I few months ago I posted about Dan Pink and his book Drive. Dan is speaking here in January (27 January at 18.00) so Fellows will be able to hear his thesis from the horse’s mouth.
The argument has two parts. First, Dan summarises the overwhelming evidence coming from both research experiments and empirical studies of corporate performance, showing that crude incentives (like cash) damage performance in complex tasks. This leads to his second point, or question: if the evidence so clearly leads to this counter intuitive and memorable conclusion why do so few outside the academic community know about it? Dan surmises that this is because those who benefit from incentives have too much to lose by allowing it to be known that their high salaries and bonuses don’t improve performance.
I was reminded of Dan’s work when reading a review by Bill McKibben of Rebecca Solnit’s new book ‘A paradise built in hell: the extraordinary communities that arise in disaster’. Solnit examines how people respond to natural disasters ranging from the San Francisco earthquake in 1906 to Hurricane Katrina in 2005. You may recall the lurid coverage of the latter event which talked about rampaging gangs attacking victims and looting shops. It turns out these stories were massively exaggerated and many were later quietly retracted.
Instead Solnit’s detailed research comes to inspiring conclusion about what she calls….
‘…disaster communities. These remarkable societies suggest that just as many machines reset themselves to their original settings after a power outage, so human beings reset themselves to something altruistic, communitarian, resourceful, and imaginative after a disaster, that we revert to something we already know how to do. The possibility of a paradise is already within us as a default setting’
Solnit even suggest that when the authorities talk about ‘restoring order’, for example in New Orleans, this is not simply about providing services or tackling a real policing problem but also reasserting the need for authority in the dangerously egalitarian community which has emerged.

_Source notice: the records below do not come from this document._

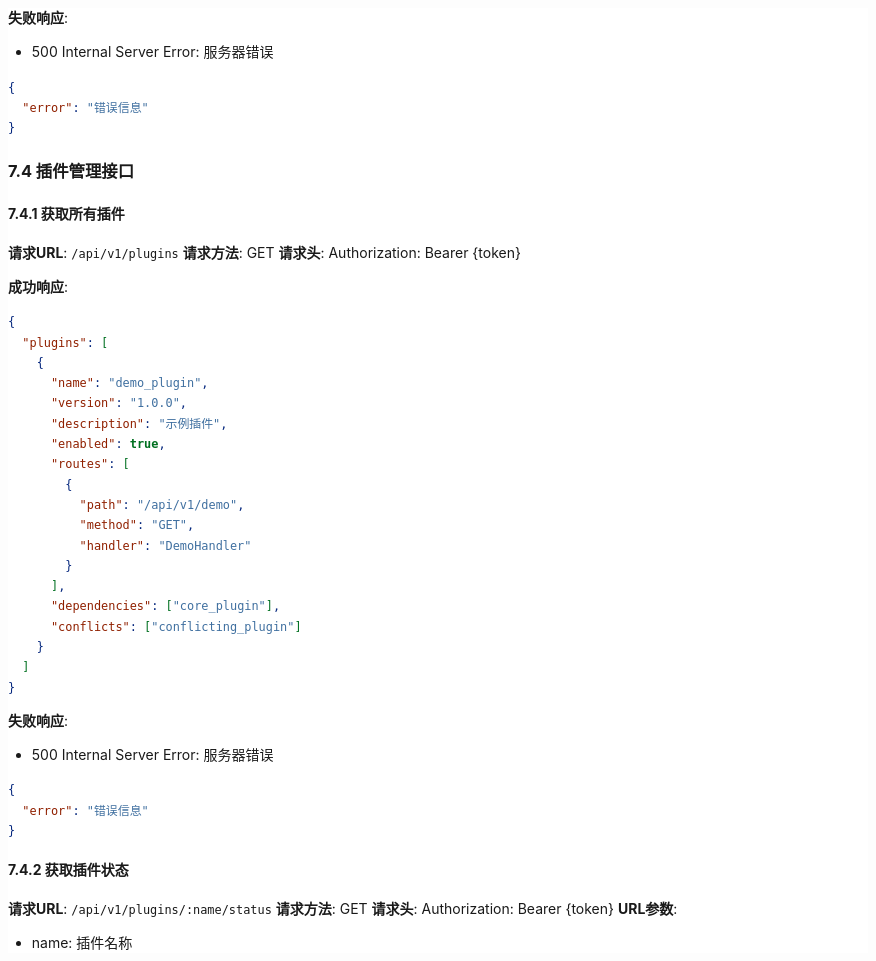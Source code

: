 **失败响应**:
- 500 Internal Server Error: 服务器错误
```json
{
  "error": "错误信息"
}
```

### 7.4 插件管理接口

#### 7.4.1 获取所有插件

**请求URL**: `/api/v1/plugins`
**请求方法**: GET
**请求头**: Authorization: Bearer {token}

**成功响应**:
```json
{
  "plugins": [
    {
      "name": "demo_plugin",
      "version": "1.0.0",
      "description": "示例插件",
      "enabled": true,
      "routes": [
        {
          "path": "/api/v1/demo",
          "method": "GET",
          "handler": "DemoHandler"
        }
      ],
      "dependencies": ["core_plugin"],
      "conflicts": ["conflicting_plugin"]
    }
  ]
}
```

**失败响应**:
- 500 Internal Server Error: 服务器错误
```json
{
  "error": "错误信息"
}
```

#### 7.4.2 获取插件状态

**请求URL**: `/api/v1/plugins/:name/status`
**请求方法**: GET
**请求头**: Authorization: Bearer {token}
**URL参数**:
- name: 插件名称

Both these ideas would have fitted neatly into Adam Curtis’ powerful 2007 series ‘The Trap’, which explored the origins of the idea that human beings are fundamentally atavistic and self serving and therefore in need of a combination of free markets to meet their appetites and authoritarian states to control their desires.
Remember as well a theme I was writing about a couple of years ago, the opinion poll findings showing the contrast between optimism about our own lives and pessimism about society.
Why is it that we seem to prefer bad news about human character? Is it a hangover of a particular neo-liberal ideology? Or maybe, more simply, it just makes us feel superior. Perhaps the best Christmas present we can give each other is a bit more faith in what we are made of.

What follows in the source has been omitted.